介護施設検索で一次情報が重要な理由|家族のための確認ポイント

作成日
2026年6月21日
最終更新日
2026年6月21日

介護施設探しで一次情報が大切な理由を、家族の視点でやさしく解説します。公的な情報源の法的な裏付けと、その限界、費用や医療体制を施設・自治体へ直接確かめるポイントまで整理します。最新情報は確認が必要です。

01なぜ「どこに書いてある情報か」が大切なのか

親や配偶者の施設探しを始めると、口コミサイト、まとめ記事、施設のパンフレット、知人の体験談と、たくさんの情報が一気に押し寄せてきます。どれも参考にはなりますが、書き手や立場によって内容が違うこともあり、「結局どれを信じればいいの」と不安になりがちです。
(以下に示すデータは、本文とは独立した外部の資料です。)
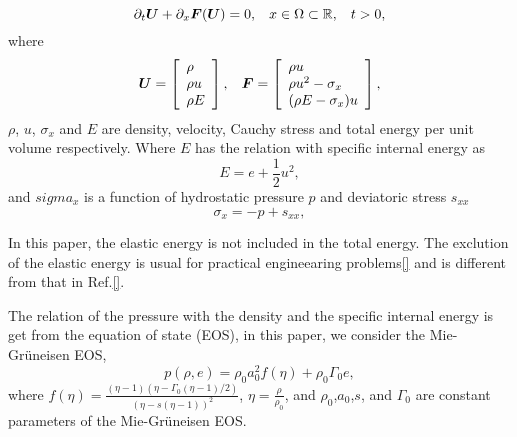 \documentclass{article}
\theoremstyle{plain}\newtheorem{definition}{\sc{Definition}}
\theoremstyle{defination}\newtheorem{example}{Example}[section]
\numberwithin{equation}{section}
\numberwithin{table}{section}
\begin{document}
\begin{equation}
  \partial_t \bm{U} +\partial _x \bm{F}(\bm{U}) = 0, \hspace{0.3cm} x\in \Omega \subset \mathbb{R}, \hspace{0.3cm} t>0,
\end{equation}
where
\begin{equation}
  \bm{U} = \left[ \begin{array}{l}
	  \rho \\
	  \rho u \\
	  \rho  E \\
	\end{array}
  \right],
  \hspace{0.3cm} 
  \bm{F} = \left[ \begin{array}{l}
	  \rho u \\
	  \rho u^2 -\sigma_x\\
	  (\rho E -\sigma_x)u\\
  \end{array} \right],
\end{equation}
$\rho$, $u$, $\sigma_x$ and $E$ are  density, velocity, Cauchy stress and total energy per unit volume respectively. Where $E$ has the relation with specific internal energy as
\begin{equation}
  E = e+\frac{1}{2}u^2,
\end{equation}
and $sigma_x$ is a function of hydrostatic pressure $p$ and deviatoric stress $s_{xx}$
\begin{equation}
  \sigma_x = -p +s_{xx},
\end{equation}

In this paper, the elastic energy is not included in the total energy. The exclution of the elastic energy is usual for practical engineearing problems\ref{} and is different from that in Ref.\ref{}.

The relation of  the pressure with  the density and the specific internal energy is get from the  equation of state (EOS), in this paper, we consider the Mie-Gr\"uneisen EOS,
\begin{equation}
  p(\rho,e) = \rho_0 a_0^2f(\eta)+ \rho_0 \Gamma_0 e,
\end{equation}
where $f(\eta) = \frac{(\eta-1)(\eta-\Gamma_0(\eta-1)/2)}{(\eta-s(\eta-1))^2}$, $\eta = \frac{\rho}{\rho_0}$, and $\rho_0$,$a_0$,$s$, and $\Gamma_0$ are constant parameters of the Mie-Gr\"uneisen EOS.
\end{document}
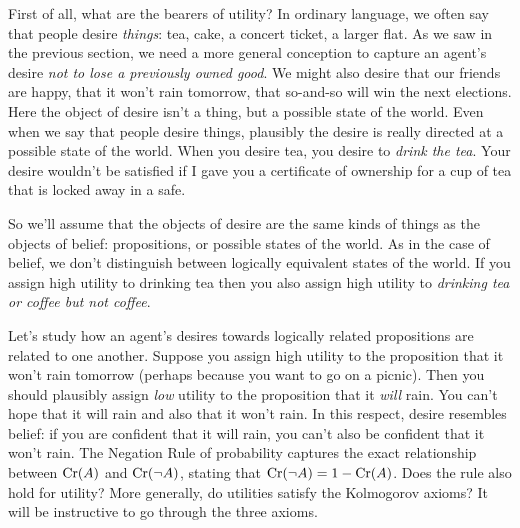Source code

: First of all, what are the bearers of utility? In ordinary language, we often
say that people desire \emph{things}: tea, cake, a concert ticket, a larger
flat. As we saw in the previous section, we need a more general conception to
capture an agent's desire \emph{not to lose a previously owned good}. We might
also desire that our friends are happy, that it won't rain tomorrow, that
so-and-so will win the next elections. Here the object of desire isn't a thing,
but a possible state of the world. Even when we say that people desire things,
plausibly the desire is really directed at a possible state of the world. When
you desire tea, you desire to \emph{drink the tea}. Your desire wouldn't be
satisfied if I gave you a certificate of ownership for a cup of tea that is
locked away in a safe.

So we'll assume that the objects of desire are the same kinds of things as the
objects of belief: propositions, or possible states of the world. As in the case
of belief, we don't distinguish between logically equivalent states of the
world. If you assign high utility to drinking tea then you also assign high
utility to \emph{drinking tea or coffee but not coffee}.


Let's study how an agent's desires towards logically related propositions are
related to one another. Suppose you assign high utility to the proposition that
it won't rain tomorrow (perhaps because you want to go on a picnic). Then you
should plausibly assign \emph{low} utility to the proposition that it
\emph{will} rain. You can't hope that it will rain and also that it won't rain.
In this respect, desire resembles belief: if you are confident that it will
rain, you can't also be confident that it won't rain. The Negation Rule of
probability captures the exact relationship between $\text{Cr}(A)$ and $\text{Cr}(\neg A)$,
stating that $\text{Cr}(\neg A) = 1 - \text{Cr}(A)$. Does the rule also hold for utility?
More generally, do utilities satisfy the Kolmogorov axioms? It will be
instructive to go through the three axioms.

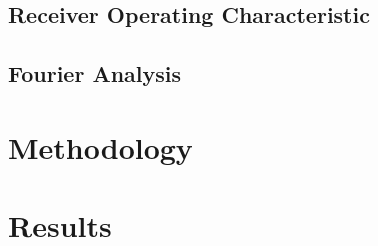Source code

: \documentclass{article}
\begin{document}

\subsection{Receiver Operating Characteristic}


\subsection{Fourier Analysis}


\section{Methodology}



\section{Results}

\end{document}

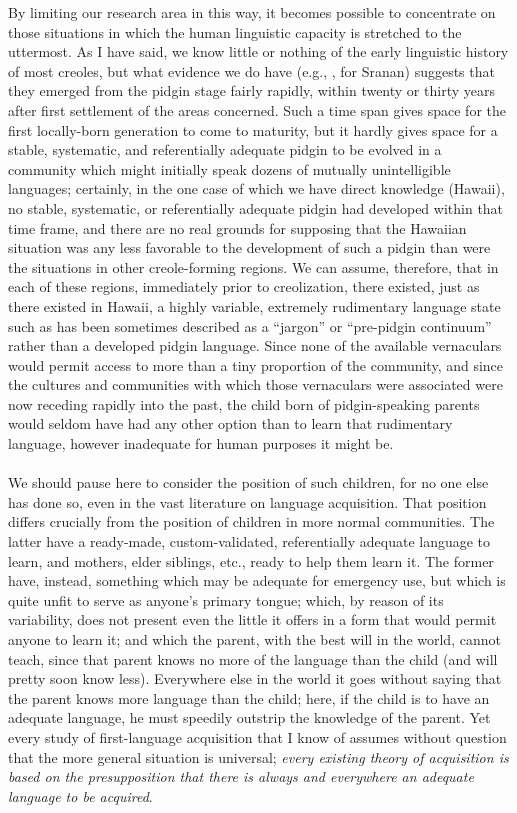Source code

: By limiting our research area in this way, it becomes possible to concentrate on those situations in which the human linguistic capacity is stretched to the uttermost. As I have said, we know little or nothing of the early linguistic history of most creoles, but what evidence we do have (e.g., \citealt{Rens1953}, for Sranan) suggests that they emerged from the pidgin stage fairly rapidly, within twenty or thirty years after first settlement of the areas concerned. Such a time span gives space for the first locally-born generation to come to maturity, but it hardly gives space for a stable, systematic, and referentially adequate pidgin to be evolved in a community which might initially speak dozens of mutually unintelligible languages; certainly, in the one case of which we have direct knowledge (Hawaii), no stable, systematic, or referentially
adequate pidgin had developed within that time frame, and there are no real grounds for supposing that the Hawaiian situation was any less favorable to the development of such a pidgin than were the situations in other creole-forming regions. We can assume, therefore, that in each of these regions, immediately prior to creolization, there existed, just as there existed in Hawaii, a highly variable, extremely rudimentary language state such as has been sometimes described as a ``jargon'' or ``pre-pidgin continuum'' rather than a developed pidgin language. Since none of the available vernaculars would permit access to more than a tiny proportion of the community, and since the cultures and communities with which those vernaculars were associated were now receding rapidly into the past, the child born of pidgin-speaking parents would seldom have had any other option than to learn that rudi\-mentary language, however inadequate for human purposes it might be.\\\\
We should pause here to consider the position of such children, for no one else has done so, even in the vast literature on language acquisition. That position differs crucially from the position of children in more normal communities. The latter have a ready-made, custom-validated, referentially adequate language to learn, and mothers, elder siblings, etc., ready to help them learn it. The former have, instead, something which may be adequate for emergency use, but which is quite unfit to serve as anyone's primary tongue; which, by reason of its variability, does not present even the little it offers in a form that would permit anyone to learn it; and which the parent, with the best will in the world, cannot teach, since that parent knows no more of the language than the child (and will pretty soon know less). Every\-where else in the world it goes without saying that the parent knows more language than the child; here, if the child is to have an adequate language, he must speedily outstrip the knowledge of the parent. Yet every study of first-language acquisition that I know of assumes without question that the more general situation is universal; \textit{every existing theory of acquisition is based on the presupposition that there is always and everywhere an adequate language to be acquired}.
こんなとき頼りになるのが一次情報です。一次情報とは、その情報の「おおもと」、つまり国や自治体、施設そのものが公式に出している情報のことです。たとえば「この施設で受けられる介護サービスの内容」は、まとめ記事よりも、施設が自治体に届け出ている公式な情報や、施設が交付する書類を見るほうが確実です。

施設探しは、ご本人の暮らしとお金、そして安全に関わる大きな決断です。だからこそ、最終的な判断は「誰かがそう言っていた」ではなく「公式にこう書かれている」を確かめてから進めたいところです。次の章から、介護施設に関する公的な情報源にはどんな法的な裏付けがあるのか、そしてそこにある限界は何かを、順番に見ていきます。

02公的な情報源には法的な裏付けがある

介護施設に関する公的な情報源の多くは、法律にもとづいて公開されています。代表的なものを挙げます。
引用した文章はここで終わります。